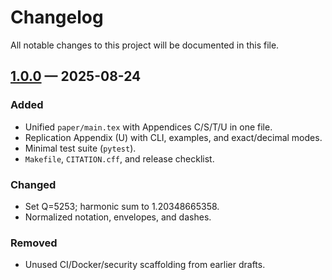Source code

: # Changelog

All notable changes to this project will be documented in this file.

## [1.0.0] — 2025-08-24
### Added
- Unified `paper/main.tex` with Appendices C/S/T/U in one file.
- Replication Appendix (U) with CLI, examples, and exact/decimal modes.
- Minimal test suite (`pytest`).
- `Makefile`, `CITATION.cff`, and release checklist.

### Changed
- Set Q=5253; harmonic sum to 1.20348665358.
- Normalized notation, envelopes, and dashes.

### Removed
- Unused CI/Docker/security scaffolding from earlier drafts.

[Unreleased]: https://github.com/fayemt/goldbach/compare/v1.0.0...HEAD
[1.0.0]: https://github.com/fayemt/goldbach/releases/tag/v1.0.0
++++++
■ **Exercise prompt**: Every record must be copied exactly, with the pictures left out.

■ **Response area**:
Source code

: # Changelog

All notable changes to this project will be documented in this file.

## [1.0.0] — 2025-08-24
### Added
- Unified `paper/main.tex` with Appendices C/S/T/U in one file.
- Replication Appendix (U) with CLI, examples, and exact/decimal modes.
- Minimal test suite (`pytest`).
- `Makefile`, `CITATION.cff`, and release checklist.

### Changed
- Set Q=5253; harmonic sum to 1.20348665358.
- Normalized notation, envelopes, and dashes.

### Removed
- Unused CI/Docker/security scaffolding from earlier drafts.

[Unreleased]: https://github.com/fayemt/goldbach/compare/v1.0.0...HEAD
[1.0.0]: https://github.com/fayemt/goldbach/releases/tag/v1.0.0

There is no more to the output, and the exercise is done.